__Assigned task__:
Write out, word for word, the first line of the data below and every line after it through the one containing "#### Homepage(1)".

(Items from a dataset)
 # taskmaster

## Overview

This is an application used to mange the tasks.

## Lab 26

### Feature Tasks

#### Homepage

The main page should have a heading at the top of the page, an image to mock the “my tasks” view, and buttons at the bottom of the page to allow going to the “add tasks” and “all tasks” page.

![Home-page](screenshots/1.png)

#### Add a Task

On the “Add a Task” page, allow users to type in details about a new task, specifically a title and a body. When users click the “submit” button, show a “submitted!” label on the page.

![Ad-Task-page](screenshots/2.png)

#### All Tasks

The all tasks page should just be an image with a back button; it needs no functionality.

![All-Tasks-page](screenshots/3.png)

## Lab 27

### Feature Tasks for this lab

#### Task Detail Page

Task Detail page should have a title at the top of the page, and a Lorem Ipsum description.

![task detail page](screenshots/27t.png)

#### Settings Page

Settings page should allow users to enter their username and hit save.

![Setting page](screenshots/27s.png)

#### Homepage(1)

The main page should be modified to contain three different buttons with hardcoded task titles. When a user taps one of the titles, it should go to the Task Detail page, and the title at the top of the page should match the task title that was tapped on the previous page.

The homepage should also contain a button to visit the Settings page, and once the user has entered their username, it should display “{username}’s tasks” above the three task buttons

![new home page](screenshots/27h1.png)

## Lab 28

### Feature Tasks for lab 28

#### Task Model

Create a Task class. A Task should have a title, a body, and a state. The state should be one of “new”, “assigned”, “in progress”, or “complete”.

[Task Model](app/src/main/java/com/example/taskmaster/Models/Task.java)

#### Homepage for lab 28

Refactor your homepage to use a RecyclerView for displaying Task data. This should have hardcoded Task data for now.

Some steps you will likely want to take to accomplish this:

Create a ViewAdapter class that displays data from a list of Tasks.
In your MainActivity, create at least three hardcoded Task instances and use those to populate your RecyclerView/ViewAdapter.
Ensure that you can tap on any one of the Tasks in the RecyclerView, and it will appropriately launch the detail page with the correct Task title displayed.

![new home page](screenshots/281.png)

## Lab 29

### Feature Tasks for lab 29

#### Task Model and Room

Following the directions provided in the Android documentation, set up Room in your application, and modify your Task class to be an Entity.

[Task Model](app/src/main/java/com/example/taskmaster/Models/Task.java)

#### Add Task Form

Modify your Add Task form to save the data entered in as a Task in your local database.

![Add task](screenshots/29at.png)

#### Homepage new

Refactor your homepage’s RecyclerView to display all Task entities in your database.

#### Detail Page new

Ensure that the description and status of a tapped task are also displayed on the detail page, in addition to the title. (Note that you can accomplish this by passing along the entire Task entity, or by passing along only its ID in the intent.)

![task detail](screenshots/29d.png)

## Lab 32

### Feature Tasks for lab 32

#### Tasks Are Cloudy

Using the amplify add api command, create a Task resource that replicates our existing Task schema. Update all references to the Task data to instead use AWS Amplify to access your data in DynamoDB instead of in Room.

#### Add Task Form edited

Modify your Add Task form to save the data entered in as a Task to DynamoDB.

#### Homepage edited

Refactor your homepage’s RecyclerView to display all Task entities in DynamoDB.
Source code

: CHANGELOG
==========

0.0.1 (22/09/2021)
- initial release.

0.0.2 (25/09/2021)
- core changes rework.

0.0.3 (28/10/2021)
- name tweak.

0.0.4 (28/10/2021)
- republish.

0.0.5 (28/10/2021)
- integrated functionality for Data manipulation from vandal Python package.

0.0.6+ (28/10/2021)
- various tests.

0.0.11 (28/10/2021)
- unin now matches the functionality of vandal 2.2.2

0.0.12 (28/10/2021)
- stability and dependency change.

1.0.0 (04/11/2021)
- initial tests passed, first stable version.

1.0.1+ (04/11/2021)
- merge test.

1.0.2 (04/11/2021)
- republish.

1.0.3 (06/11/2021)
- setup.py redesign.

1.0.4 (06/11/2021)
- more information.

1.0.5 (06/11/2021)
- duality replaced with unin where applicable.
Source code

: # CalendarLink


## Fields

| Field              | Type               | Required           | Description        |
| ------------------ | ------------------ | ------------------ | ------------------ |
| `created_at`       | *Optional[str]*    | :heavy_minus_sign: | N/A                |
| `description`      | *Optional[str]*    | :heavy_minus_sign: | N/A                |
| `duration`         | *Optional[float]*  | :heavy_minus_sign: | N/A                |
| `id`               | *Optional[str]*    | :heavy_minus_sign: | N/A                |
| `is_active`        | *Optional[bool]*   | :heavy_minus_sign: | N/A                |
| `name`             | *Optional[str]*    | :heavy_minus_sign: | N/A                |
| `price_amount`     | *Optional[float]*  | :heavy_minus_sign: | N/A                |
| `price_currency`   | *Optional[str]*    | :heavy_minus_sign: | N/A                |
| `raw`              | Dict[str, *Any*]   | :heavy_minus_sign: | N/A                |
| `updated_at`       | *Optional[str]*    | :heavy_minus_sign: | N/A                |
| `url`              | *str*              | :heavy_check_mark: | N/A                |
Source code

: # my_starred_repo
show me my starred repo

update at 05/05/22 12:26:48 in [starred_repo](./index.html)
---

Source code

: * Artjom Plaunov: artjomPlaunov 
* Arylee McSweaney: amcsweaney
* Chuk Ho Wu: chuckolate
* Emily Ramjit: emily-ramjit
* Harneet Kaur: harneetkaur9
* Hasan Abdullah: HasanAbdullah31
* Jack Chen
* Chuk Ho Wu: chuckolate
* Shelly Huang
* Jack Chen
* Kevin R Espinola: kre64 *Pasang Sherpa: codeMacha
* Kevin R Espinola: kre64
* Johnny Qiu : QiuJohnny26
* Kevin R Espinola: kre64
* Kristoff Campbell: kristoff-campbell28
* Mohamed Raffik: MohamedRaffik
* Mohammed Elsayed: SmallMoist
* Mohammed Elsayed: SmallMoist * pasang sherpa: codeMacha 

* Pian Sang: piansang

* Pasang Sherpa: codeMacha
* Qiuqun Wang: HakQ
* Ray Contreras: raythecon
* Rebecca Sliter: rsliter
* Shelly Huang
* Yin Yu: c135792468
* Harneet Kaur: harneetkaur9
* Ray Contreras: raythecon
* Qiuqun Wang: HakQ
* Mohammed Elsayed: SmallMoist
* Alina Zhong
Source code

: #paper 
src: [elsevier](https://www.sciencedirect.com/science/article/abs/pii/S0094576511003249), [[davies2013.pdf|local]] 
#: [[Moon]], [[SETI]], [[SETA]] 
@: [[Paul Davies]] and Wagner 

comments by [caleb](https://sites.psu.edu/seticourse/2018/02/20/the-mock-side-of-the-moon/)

__Exercise solution__:
 # taskmaster

## Overview

This is an application used to mange the tasks.

## Lab 26

### Feature Tasks

#### Homepage

The main page should have a heading at the top of the page, an image to mock the “my tasks” view, and buttons at the bottom of the page to allow going to the “add tasks” and “all tasks” page.

![Home-page](screenshots/1.png)

#### Add a Task

On the “Add a Task” page, allow users to type in details about a new task, specifically a title and a body. When users click the “submit” button, show a “submitted!” label on the page.

![Ad-Task-page](screenshots/2.png)

#### All Tasks

The all tasks page should just be an image with a back button; it needs no functionality.

![All-Tasks-page](screenshots/3.png)

## Lab 27

### Feature Tasks for this lab

#### Task Detail Page

Task Detail page should have a title at the top of the page, and a Lorem Ipsum description.

![task detail page](screenshots/27t.png)

#### Settings Page

Settings page should allow users to enter their username and hit save.

![Setting page](screenshots/27s.png)

#### Homepage(1)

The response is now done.